## Exercise
Pictures must be kept out of the copy. Every entry is to be duplicated exactly.

## Data under study
++++++++

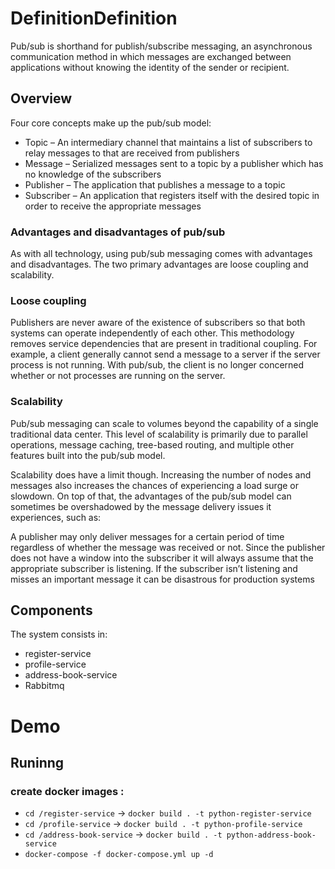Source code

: # DefinitionDefinition

Pub/sub is shorthand for publish/subscribe messaging, an asynchronous communication method in which messages are exchanged between applications without knowing the identity of the sender or recipient.

## Overview
Four core concepts make up the pub/sub model:

- Topic – An intermediary channel that maintains a list of subscribers to relay messages to that are received from publishers
- Message – Serialized messages sent to a topic by a publisher which has no knowledge of the subscribers
- Publisher – The application that publishes a message to a topic
- Subscriber – An application that registers itself with the desired topic in order to receive the appropriate messages

### Advantages and disadvantages of pub/sub
As with all technology, using pub/sub messaging comes with advantages and disadvantages. The two primary advantages are loose coupling and scalability.

### Loose coupling
Publishers are never aware of the existence of subscribers so that both systems can operate independently of each other. This methodology removes service dependencies that are present in traditional coupling. For example, a client generally cannot send a message to a server if the server process is not running. With pub/sub, the client is no longer concerned whether or not processes are running on the server.

### Scalability
Pub/sub messaging can scale to volumes beyond the capability of a single traditional data center. This level of scalability is primarily due to parallel operations, message caching, tree-based routing, and multiple other features built into the pub/sub model.

Scalability does have a limit though. Increasing the number of nodes and messages also increases the chances of experiencing a load surge or slowdown. On top of that, the advantages of the pub/sub model can sometimes be overshadowed by the message delivery issues it experiences, such as:

A publisher may only deliver messages for a certain period of time regardless of whether the message was received or not.
Since the publisher does not have a window into the subscriber it will always assume that the appropriate subscriber is listening. If the subscriber isn’t listening and misses an important message it can be disastrous for production systems


## Components
The system consists in:
- register-service
- profile-service
- address-book-service
- Rabbitmq

# Demo

## Runinng

### create docker images : 
- `cd /register-service` -> `docker build . -t python-register-service`
- `cd /profile-service` -> `docker build . -t python-profile-service`
- `cd /address-book-service` -> `docker build . -t python-address-book-service`
- `docker-compose -f docker-compose.yml up -d`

++++++++

## Response below
Source code

: # DefinitionDefinition

Pub/sub is shorthand for publish/subscribe messaging, an asynchronous communication method in which messages are exchanged between applications without knowing the identity of the sender or recipient.

## Overview
Four core concepts make up the pub/sub model:

- Topic – An intermediary channel that maintains a list of subscribers to relay messages to that are received from publishers
- Message – Serialized messages sent to a topic by a publisher which has no knowledge of the subscribers
- Publisher – The application that publishes a message to a topic
- Subscriber – An application that registers itself with the desired topic in order to receive the appropriate messages

### Advantages and disadvantages of pub/sub
As with all technology, using pub/sub messaging comes with advantages and disadvantages. The two primary advantages are loose coupling and scalability.

### Loose coupling
Publishers are never aware of the existence of subscribers so that both systems can operate independently of each other. This methodology removes service dependencies that are present in traditional coupling. For example, a client generally cannot send a message to a server if the server process is not running. With pub/sub, the client is no longer concerned whether or not processes are running on the server.

### Scalability
Pub/sub messaging can scale to volumes beyond the capability of a single traditional data center. This level of scalability is primarily due to parallel operations, message caching, tree-based routing, and multiple other features built into the pub/sub model.

Scalability does have a limit though. Increasing the number of nodes and messages also increases the chances of experiencing a load surge or slowdown. On top of that, the advantages of the pub/sub model can sometimes be overshadowed by the message delivery issues it experiences, such as:

A publisher may only deliver messages for a certain period of time regardless of whether the message was received or not.
Since the publisher does not have a window into the subscriber it will always assume that the appropriate subscriber is listening. If the subscriber isn’t listening and misses an important message it can be disastrous for production systems


## Components
The system consists in:
- register-service
- profile-service
- address-book-service
- Rabbitmq

# Demo

## Runinng

### create docker images : 
- `cd /register-service` -> `docker build . -t python-register-service`
- `cd /profile-service` -> `docker build . -t python-profile-service`
- `cd /address-book-service` -> `docker build . -t python-address-book-service`
- `docker-compose -f docker-compose.yml up -d`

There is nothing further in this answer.